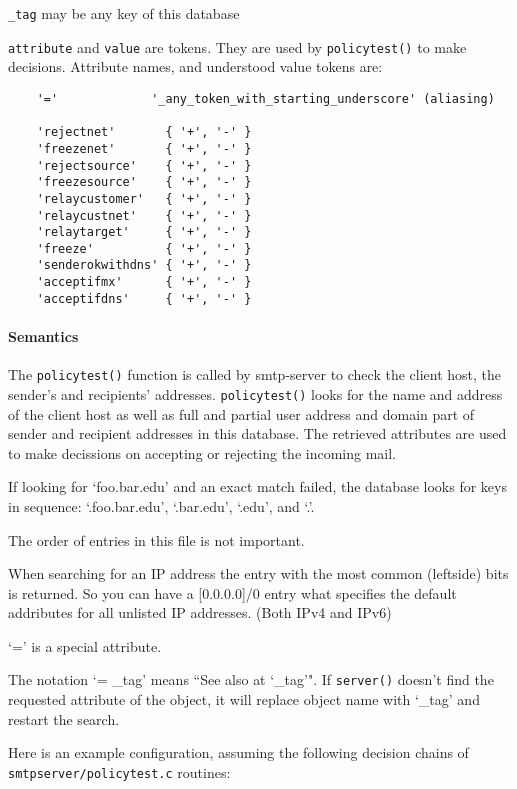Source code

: {\tt \_tag} may be any key of this database

{\tt attribute} and {\tt value} are tokens. They are used by 
{\tt policytest()} to make decisions.  Attribute names, and understood 
value tokens are:

\begin{verbatim}
    '='             '_any_token_with_starting_underscore' (aliasing)

    'rejectnet'       { '+', '-' }
    'freezenet'       { '+', '-' }
    'rejectsource'    { '+', '-' }
    'freezesource'    { '+', '-' }
    'relaycustomer'   { '+', '-' }
    'relaycustnet'    { '+', '-' }
    'relaytarget'     { '+', '-' }
    'freeze'          { '+', '-' }
    'senderokwithdns' { '+', '-' }
    'acceptifmx'      { '+', '-' }
    'acceptifdns'     { '+', '-' }
\end{verbatim}


\paragraph{Semantics}



The {\tt policytest()} function is called by smtp-server to check the client 
host, the sender's and recipients' addresses.  {\tt policytest()} looks for 
the name and address of the client host as well as full and partial user address 
and domain part of sender and recipient addresses in this database.  The 
retrieved attributes are used to make decissions on accepting or rejecting 
the incoming mail.

If looking for `foo.bar.edu' and an exact match failed, the database looks for 
keys in sequence:  `.foo.bar.edu', `.bar.edu', `.edu', and `.'.

The order of entries in this file is not important.

When searching for an IP address the entry with the most common (leftside) bits
is returned. So you can have a [0.0.0.0]/0 entry what specifies the 
default addributes for all unlisted IP addresses. (Both IPv4 and IPv6)

`=' is a special attribute.

The notation `= \_tag' means ``See also at `\_tag'". If {\tt server()} doesn't 
find the requested attribute of the object, it will replace object name 
with `\_tag' and restart the search.

Here is an example configuration, assuming the following decision 
chains of {\tt smtpserver/policytest.c} routines:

+===+

With the pictures removed, set down every line of the listing above exactly.

Source code

: {\tt \_tag} may be any key of this database

{\tt attribute} and {\tt value} are tokens. They are used by 
{\tt policytest()} to make decisions.  Attribute names, and understood 
value tokens are:

\begin{verbatim}
    '='             '_any_token_with_starting_underscore' (aliasing)

    'rejectnet'       { '+', '-' }
    'freezenet'       { '+', '-' }
    'rejectsource'    { '+', '-' }
    'freezesource'    { '+', '-' }
    'relaycustomer'   { '+', '-' }
    'relaycustnet'    { '+', '-' }
    'relaytarget'     { '+', '-' }
    'freeze'          { '+', '-' }
    'senderokwithdns' { '+', '-' }
    'acceptifmx'      { '+', '-' }
    'acceptifdns'     { '+', '-' }
\end{verbatim}


\paragraph{Semantics}



The {\tt policytest()} function is called by smtp-server to check the client 
host, the sender's and recipients' addresses.  {\tt policytest()} looks for 
the name and address of the client host as well as full and partial user address 
and domain part of sender and recipient addresses in this database.  The 
retrieved attributes are used to make decissions on accepting or rejecting 
the incoming mail.

If looking for `foo.bar.edu' and an exact match failed, the database looks for 
keys in sequence:  `.foo.bar.edu', `.bar.edu', `.edu', and `.'.

The order of entries in this file is not important.

When searching for an IP address the entry with the most common (leftside) bits
is returned. So you can have a [0.0.0.0]/0 entry what specifies the 
default addributes for all unlisted IP addresses. (Both IPv4 and IPv6)

`=' is a special attribute.

The notation `= \_tag' means ``See also at `\_tag'". If {\tt server()} doesn't 
find the requested attribute of the object, it will replace object name 
with `\_tag' and restart the search.

Here is an example configuration, assuming the following decision 
chains of {\tt smtpserver/policytest.c} routines:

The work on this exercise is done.